Il riciclo contro lo spreco alimentare, un’opportunità di cambiamento per la sostenibilità ambientale

L’Italia è un esempio da seguire nella sostenibilità alimentare, ma possiamo e dobbiamo fare di più. Questo il messaggio di “Competere”, think tank europeo che riunisce le voci dei maggiori player europei nel campo dell’alimentazione attraverso l’unica piattaforma di discussione scientifica sulla sustainable nutrition

Secondo l’ultimo rapporto di Waste Watcher International, tra gli otto Paesi analizzati – Stati Uniti, Canada, Regno Unito, Spagna, Germania, Cina e Russia, oltre all’Italia – siamo infatti più virtuosi. Un’affermazione che può sembrare azzardata: si stima che ogni italiano sprechi circa 31 chili di cibo all’anno, 593 grammi a settimana, per un valore complessivo di 7,4 miliardi di euro – 10,4 miliardi se includiamo lo spreco di filiera. Tuttavia, se presi nel contesto del quadro europeo e mondiale rivelano un’Italia particolarmente sensibile al consumo responsabile: tedeschi, canadesi e cinesi sprecano infatti il doppio di noi, gli americani il triplo.

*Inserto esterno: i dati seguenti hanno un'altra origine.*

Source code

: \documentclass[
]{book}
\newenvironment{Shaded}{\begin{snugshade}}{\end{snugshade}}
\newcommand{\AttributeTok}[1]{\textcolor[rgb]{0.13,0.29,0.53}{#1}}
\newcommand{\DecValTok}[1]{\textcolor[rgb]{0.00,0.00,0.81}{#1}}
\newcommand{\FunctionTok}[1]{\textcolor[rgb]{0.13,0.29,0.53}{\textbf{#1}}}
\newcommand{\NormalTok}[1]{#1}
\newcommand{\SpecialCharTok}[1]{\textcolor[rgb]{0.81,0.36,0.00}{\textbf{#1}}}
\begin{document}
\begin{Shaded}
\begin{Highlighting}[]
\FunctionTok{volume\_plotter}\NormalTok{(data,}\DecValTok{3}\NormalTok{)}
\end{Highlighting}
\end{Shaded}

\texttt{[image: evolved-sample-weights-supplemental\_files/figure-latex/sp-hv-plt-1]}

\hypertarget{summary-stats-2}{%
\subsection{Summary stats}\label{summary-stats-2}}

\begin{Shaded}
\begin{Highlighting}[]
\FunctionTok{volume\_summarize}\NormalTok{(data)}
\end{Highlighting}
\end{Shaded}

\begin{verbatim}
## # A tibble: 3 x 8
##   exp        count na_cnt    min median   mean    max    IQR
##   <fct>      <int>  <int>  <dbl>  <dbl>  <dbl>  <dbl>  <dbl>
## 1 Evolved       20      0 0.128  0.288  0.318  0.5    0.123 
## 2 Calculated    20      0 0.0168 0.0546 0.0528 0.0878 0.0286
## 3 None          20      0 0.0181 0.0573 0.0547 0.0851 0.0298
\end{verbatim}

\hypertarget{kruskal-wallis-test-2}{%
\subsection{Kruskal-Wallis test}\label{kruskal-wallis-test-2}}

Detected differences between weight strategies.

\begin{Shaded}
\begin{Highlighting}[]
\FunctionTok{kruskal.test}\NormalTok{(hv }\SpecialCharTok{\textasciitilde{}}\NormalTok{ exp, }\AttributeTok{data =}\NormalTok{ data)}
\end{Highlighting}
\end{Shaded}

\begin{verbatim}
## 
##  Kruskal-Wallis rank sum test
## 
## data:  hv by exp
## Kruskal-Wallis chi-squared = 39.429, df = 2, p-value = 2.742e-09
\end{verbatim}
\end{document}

L’attenzione del nostro Paese al tema della sostenibilità alimentare è da anni evidente nelle attività di raccolta differenziata e riciclo, che permettono di mitigare gli effetti dello spreco trasformando i rifiuti organici in fertilizzanti e biogas. Secondo il Rapporto Rifiuti Urbani dell’Istituto Superiore per la Protezione e la Ricerca Ambientale (Ispra), nel 2020 il 43% di tutti i rifiuti urbani avviati al riciclaggio erano di tipo organico, di gran lunga la porzione più ampia. Nel 2019 eravamo terzi in Europa per frazione di rifiuti organici trattati oltre 6 milioni di tonnellate, numero in crescita costante dal 2010 e riconfermato nel 2020. In questo, l’Emilia-Romagna è la Regione di gran lunga più virtuosa.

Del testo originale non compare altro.